Over four episodes, Exhibit A puts forensic science on trial and argues that its misuse, manipulation and misunderstanding has resulted in the conviction of scapegoats above real criminals, as well as enabling the real criminals to get away with it.
The documentary argues that the forensic evidence used to convict prisoners like George Powell, who is due for a second trial for aggravated robbery after ten years in prison, does not stand up to examination. Earn The Necklace reports that forensic video expert said that the man in the video used to convict Powell is too short to be him, and documentary outlines this and other reasons to be skeptical about the evidence used to convict Powell in more detail.
The series has been criticised by The Review Geek for failing to offer much new insights on the topic given the plethora of exiting Netflix true crime documentaries currently available, but the series still attracted a moderately high 6.5/10 rating.

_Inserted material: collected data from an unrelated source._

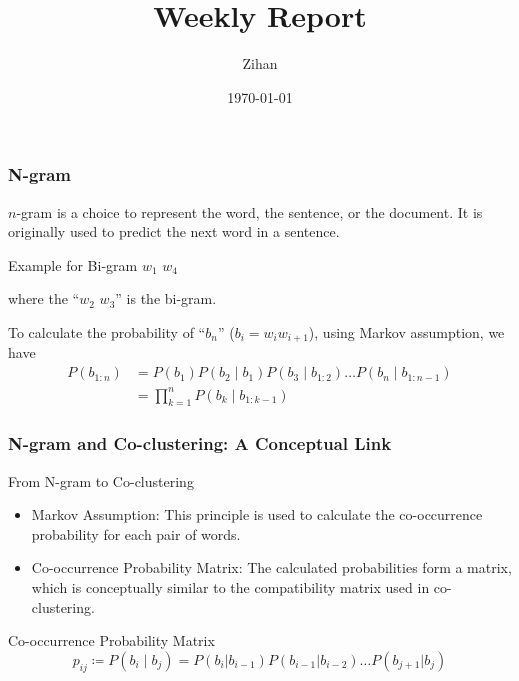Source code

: \documentclass[11pt]{beamer}
\title{Weekly Report}
\author{Zihan}
\date{\today}
\begin{document}
\begin{frame}
    \frametitle{N-gram}

    $n$-gram is a choice to represent the word, the sentence, or the document. It is originally used to predict the next word in a sentence.

    \begin{block}{Example for Bi-gram}
        $w_1$  $w_4$

        where the ``$w_2$ $w_3$'' is the bi-gram.
    \end{block}

    To calculate the probability of ``$b_n$'' ($b_i = w_iw_{i+1}$), using Markov assumption, we have
    \begin{align*}
        P\left(b_{1: n}\right) & =P\left(b_1\right) P\left(b_2 \mid b_1\right) P\left(b_3 \mid b_{1: 2}\right) \ldots P\left(b_n \mid b_{1: n-1}\right) \\
                               & =\prod_{k=1}^n P\left(b_k \mid b_{1: k-1}\right)
    \end{align*}

\end{frame}



\begin{frame}
    \frametitle{N-gram and Co-clustering: A Conceptual Link}
    \begin{block}{From N-gram to Co-clustering}
        \begin{itemize}
            \item Markov Assumption: This principle is used to calculate the co-occurrence probability for each pair of words.
            \item Co-occurrence Probability Matrix: The calculated probabilities form a matrix, which is conceptually similar to the compatibility matrix used in co-clustering.
        \end{itemize}
    \end{block}
    \begin{block}{Co-occurrence Probability Matrix}
        \begin{equation*}
            p_{i j} \coloneqq P\left(b_i \mid b_j\right) = P\left(b_i | b_{i-1}\right) P\left(b_{i-1} | b_{i-2}\right) \ldots P\left(b_{j+1} | b_j\right)
        \end{equation*}
    \end{block}
\end{frame}    
\end{document}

How accurate is Exhibit A?
So far, the reviews the series has been praised for its attention to detail in explaining the nature of forensic science and its use in the courtroom – but given its recent release, it may be a while before real forensic scientists and the criminal justice system in general will comment on the accuracy of the documentary’s claims.
But the relevance of the documentary series’ findings to other people currently in the criminal justice system, and the controversy this entails, at some point we can expect the series to elicit comment from the authorities as to its accuracy.
What to read and watch next?
If you want more true crime from Netflix, you should check out Conversations with a Killer: The Ted Bundy Tapes and Extremely Wicked, Shockingly Evil and Vile for the story of how Bundy evaded detection by the authorities, and then after being found out still managed to manipulate the public and members of the jury into believing him to be innocent for years.
Beyond that, many popular science books have been written on true crime, and particularly about forensic science and its problems. We recommend Val McDermid’s Forensics: The Anatomy of Crime, Dr Richard Sheperd’s Unnatural Causes and Professor Sue Black’s All That Remains: A Life in Death.